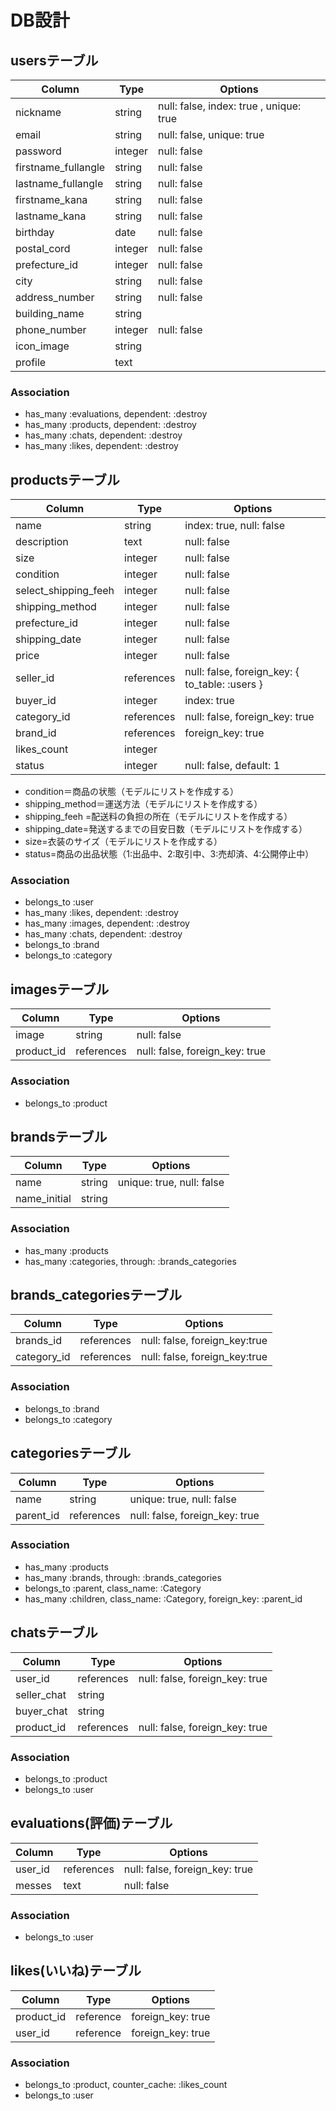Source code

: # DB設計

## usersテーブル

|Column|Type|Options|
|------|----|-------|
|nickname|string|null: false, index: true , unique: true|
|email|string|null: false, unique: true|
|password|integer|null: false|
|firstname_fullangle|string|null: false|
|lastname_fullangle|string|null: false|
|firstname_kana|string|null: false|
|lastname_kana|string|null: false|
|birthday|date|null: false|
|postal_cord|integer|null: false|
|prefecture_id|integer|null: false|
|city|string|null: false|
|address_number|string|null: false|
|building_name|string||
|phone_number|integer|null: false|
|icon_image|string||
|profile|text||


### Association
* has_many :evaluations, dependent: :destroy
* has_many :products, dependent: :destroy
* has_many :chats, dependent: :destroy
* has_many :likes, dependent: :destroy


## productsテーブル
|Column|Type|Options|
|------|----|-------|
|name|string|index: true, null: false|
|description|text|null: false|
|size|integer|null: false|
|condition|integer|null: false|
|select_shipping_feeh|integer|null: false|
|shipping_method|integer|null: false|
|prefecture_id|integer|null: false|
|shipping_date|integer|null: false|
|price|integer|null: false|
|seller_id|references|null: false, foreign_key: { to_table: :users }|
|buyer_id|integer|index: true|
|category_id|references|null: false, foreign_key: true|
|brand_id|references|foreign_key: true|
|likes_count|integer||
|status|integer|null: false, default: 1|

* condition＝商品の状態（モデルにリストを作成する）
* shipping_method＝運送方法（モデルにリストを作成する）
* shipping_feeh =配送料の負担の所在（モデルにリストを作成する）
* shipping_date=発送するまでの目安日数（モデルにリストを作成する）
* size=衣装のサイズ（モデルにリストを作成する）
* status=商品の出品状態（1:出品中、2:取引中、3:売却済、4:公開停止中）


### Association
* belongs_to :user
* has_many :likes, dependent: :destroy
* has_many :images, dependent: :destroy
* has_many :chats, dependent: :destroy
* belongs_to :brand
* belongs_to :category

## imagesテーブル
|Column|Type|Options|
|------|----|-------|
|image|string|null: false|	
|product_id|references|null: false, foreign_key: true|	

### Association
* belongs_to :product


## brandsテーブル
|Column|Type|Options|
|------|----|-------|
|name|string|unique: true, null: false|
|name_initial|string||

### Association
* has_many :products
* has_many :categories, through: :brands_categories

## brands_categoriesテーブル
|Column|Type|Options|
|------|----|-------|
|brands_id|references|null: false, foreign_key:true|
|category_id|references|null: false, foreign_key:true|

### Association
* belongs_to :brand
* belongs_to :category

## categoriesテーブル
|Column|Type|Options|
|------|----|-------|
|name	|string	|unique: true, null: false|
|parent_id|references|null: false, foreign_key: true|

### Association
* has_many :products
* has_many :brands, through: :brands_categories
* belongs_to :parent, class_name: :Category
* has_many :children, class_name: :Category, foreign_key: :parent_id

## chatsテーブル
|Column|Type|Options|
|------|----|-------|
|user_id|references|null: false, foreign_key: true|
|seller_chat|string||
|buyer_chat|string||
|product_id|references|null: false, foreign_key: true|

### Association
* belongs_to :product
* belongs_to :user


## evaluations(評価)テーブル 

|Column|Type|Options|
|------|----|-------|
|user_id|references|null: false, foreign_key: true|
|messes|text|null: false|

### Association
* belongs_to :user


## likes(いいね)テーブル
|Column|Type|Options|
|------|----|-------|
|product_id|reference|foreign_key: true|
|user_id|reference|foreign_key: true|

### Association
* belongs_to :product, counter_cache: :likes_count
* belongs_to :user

______________________________

Could you write out the records exactly while omitting every picture?

#### Written reply
Source code

: # DB設計

## usersテーブル

|Column|Type|Options|
|------|----|-------|
|nickname|string|null: false, index: true , unique: true|
|email|string|null: false, unique: true|
|password|integer|null: false|
|firstname_fullangle|string|null: false|
|lastname_fullangle|string|null: false|
|firstname_kana|string|null: false|
|lastname_kana|string|null: false|
|birthday|date|null: false|
|postal_cord|integer|null: false|
|prefecture_id|integer|null: false|
|city|string|null: false|
|address_number|string|null: false|
|building_name|string||
|phone_number|integer|null: false|
|icon_image|string||
|profile|text||


### Association
* has_many :evaluations, dependent: :destroy
* has_many :products, dependent: :destroy
* has_many :chats, dependent: :destroy
* has_many :likes, dependent: :destroy


## productsテーブル
|Column|Type|Options|
|------|----|-------|
|name|string|index: true, null: false|
|description|text|null: false|
|size|integer|null: false|
|condition|integer|null: false|
|select_shipping_feeh|integer|null: false|
|shipping_method|integer|null: false|
|prefecture_id|integer|null: false|
|shipping_date|integer|null: false|
|price|integer|null: false|
|seller_id|references|null: false, foreign_key: { to_table: :users }|
|buyer_id|integer|index: true|
|category_id|references|null: false, foreign_key: true|
|brand_id|references|foreign_key: true|
|likes_count|integer||
|status|integer|null: false, default: 1|

* condition＝商品の状態（モデルにリストを作成する）
* shipping_method＝運送方法（モデルにリストを作成する）
* shipping_feeh =配送料の負担の所在（モデルにリストを作成する）
* shipping_date=発送するまでの目安日数（モデルにリストを作成する）
* size=衣装のサイズ（モデルにリストを作成する）
* status=商品の出品状態（1:出品中、2:取引中、3:売却済、4:公開停止中）


### Association
* belongs_to :user
* has_many :likes, dependent: :destroy
* has_many :images, dependent: :destroy
* has_many :chats, dependent: :destroy
* belongs_to :brand
* belongs_to :category

## imagesテーブル
|Column|Type|Options|
|------|----|-------|
|image|string|null: false|	
|product_id|references|null: false, foreign_key: true|	

### Association
* belongs_to :product


## brandsテーブル
|Column|Type|Options|
|------|----|-------|
|name|string|unique: true, null: false|
|name_initial|string||

### Association
* has_many :products
* has_many :categories, through: :brands_categories

## brands_categoriesテーブル
|Column|Type|Options|
|------|----|-------|
|brands_id|references|null: false, foreign_key:true|
|category_id|references|null: false, foreign_key:true|

### Association
* belongs_to :brand
* belongs_to :category

## categoriesテーブル
|Column|Type|Options|
|------|----|-------|
|name	|string	|unique: true, null: false|
|parent_id|references|null: false, foreign_key: true|

### Association
* has_many :products
* has_many :brands, through: :brands_categories
* belongs_to :parent, class_name: :Category
* has_many :children, class_name: :Category, foreign_key: :parent_id

## chatsテーブル
|Column|Type|Options|
|------|----|-------|
|user_id|references|null: false, foreign_key: true|
|seller_chat|string||
|buyer_chat|string||
|product_id|references|null: false, foreign_key: true|

### Association
* belongs_to :product
* belongs_to :user


## evaluations(評価)テーブル 

|Column|Type|Options|
|------|----|-------|
|user_id|references|null: false, foreign_key: true|
|messes|text|null: false|

### Association
* belongs_to :user


## likes(いいね)テーブル
|Column|Type|Options|
|------|----|-------|
|product_id|reference|foreign_key: true|
|user_id|reference|foreign_key: true|

### Association
* belongs_to :product, counter_cache: :likes_count
* belongs_to :user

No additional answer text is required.